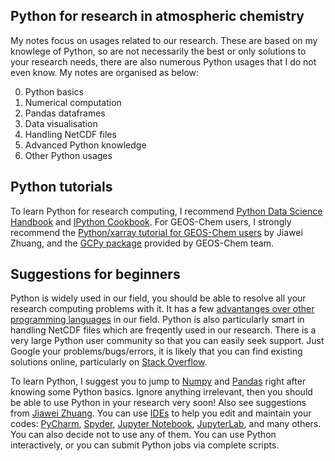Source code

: ## Python for research in atmospheric chemistry
My notes focus on usages related to our research. These are based on my knowlege of Python, so are not necessarily the best or only solutions to your research needs, there are also numerous Python usages that I do not even know. My notes are organised as below:

0. Python basics
1. Numerical computation
2. Pandas dataframes
3. Data visualisation
4. Handling NetCDF files
5. Advanced Python knowledge
6. Other Python usages

## Python tutorials
To learn Python for research computing, I recommend [Python Data Science Handbook](https://jakevdp.github.io/PythonDataScienceHandbook/) and [IPython Cookbook](https://ipython-books.github.io/). For GEOS-Chem users, I strongly recommend the [Python/xarray tutorial for GEOS-Chem users](https://github.com/geoschem/GEOSChem-python-tutorial) by Jiawei Zhuang, and the [GCPy package](https://github.com/geoschem/gcpy) provided by GEOS-Chem team. 

## Suggestions for beginners
Python is widely used in our field, you should be able to resolve all your research computing problems with it. It has a few [advantanges over other programming languages](https://github.com/geoschem/GEOSChem-python-tutorial#why-python) in our field. Python is also particularly smart in handling NetCDF files which are freqently used in our research. There is a very large Python user community so that you can easily seek support. Just Google your problems/bugs/errors, it is likely that you can find existing solutions online, particularly on [Stack Overflow](https://stackoverflow.com/). 

To learn Python, I suggest you to jump to [Numpy](https://numpy.org/) and [Pandas](https://pandas.pydata.org/) right after knowing some Python basics. Ignore anything irrelevant, then you should be able to use Python in your research very soon! Also see suggestions from [Jiawei Zhuang](https://github.com/geoschem/GEOSChem-python-tutorial#how-to-learn-python). You can use [IDEs](https://en.wikipedia.org/wiki/Integrated_development_environment) to help you edit and maintain your codes: [PyCharm](https://www.jetbrains.com/pycharm/), [Spyder](https://www.spyder-ide.org/), [Jupyter Notebook](https://jupyter.org/), [JupyterLab](https://jupyter.org/), and many others. You can also decide not to use any of them. You can use Python interactively, or you can submit Python jobs via complete scripts.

__Task description__
The listing must be returned in full and exactly, apart from its pictures.

__Output__
Source code

: ## Python for research in atmospheric chemistry
My notes focus on usages related to our research. These are based on my knowlege of Python, so are not necessarily the best or only solutions to your research needs, there are also numerous Python usages that I do not even know. My notes are organised as below:

0. Python basics
1. Numerical computation
2. Pandas dataframes
3. Data visualisation
4. Handling NetCDF files
5. Advanced Python knowledge
6. Other Python usages

## Python tutorials
To learn Python for research computing, I recommend [Python Data Science Handbook](https://jakevdp.github.io/PythonDataScienceHandbook/) and [IPython Cookbook](https://ipython-books.github.io/). For GEOS-Chem users, I strongly recommend the [Python/xarray tutorial for GEOS-Chem users](https://github.com/geoschem/GEOSChem-python-tutorial) by Jiawei Zhuang, and the [GCPy package](https://github.com/geoschem/gcpy) provided by GEOS-Chem team. 

## Suggestions for beginners
Python is widely used in our field, you should be able to resolve all your research computing problems with it. It has a few [advantanges over other programming languages](https://github.com/geoschem/GEOSChem-python-tutorial#why-python) in our field. Python is also particularly smart in handling NetCDF files which are freqently used in our research. There is a very large Python user community so that you can easily seek support. Just Google your problems/bugs/errors, it is likely that you can find existing solutions online, particularly on [Stack Overflow](https://stackoverflow.com/). 

To learn Python, I suggest you to jump to [Numpy](https://numpy.org/) and [Pandas](https://pandas.pydata.org/) right after knowing some Python basics. Ignore anything irrelevant, then you should be able to use Python in your research very soon! Also see suggestions from [Jiawei Zhuang](https://github.com/geoschem/GEOSChem-python-tutorial#how-to-learn-python). You can use [IDEs](https://en.wikipedia.org/wiki/Integrated_development_environment) to help you edit and maintain your codes: [PyCharm](https://www.jetbrains.com/pycharm/), [Spyder](https://www.spyder-ide.org/), [Jupyter Notebook](https://jupyter.org/), [JupyterLab](https://jupyter.org/), and many others. You can also decide not to use any of them. You can use Python interactively, or you can submit Python jobs via complete scripts.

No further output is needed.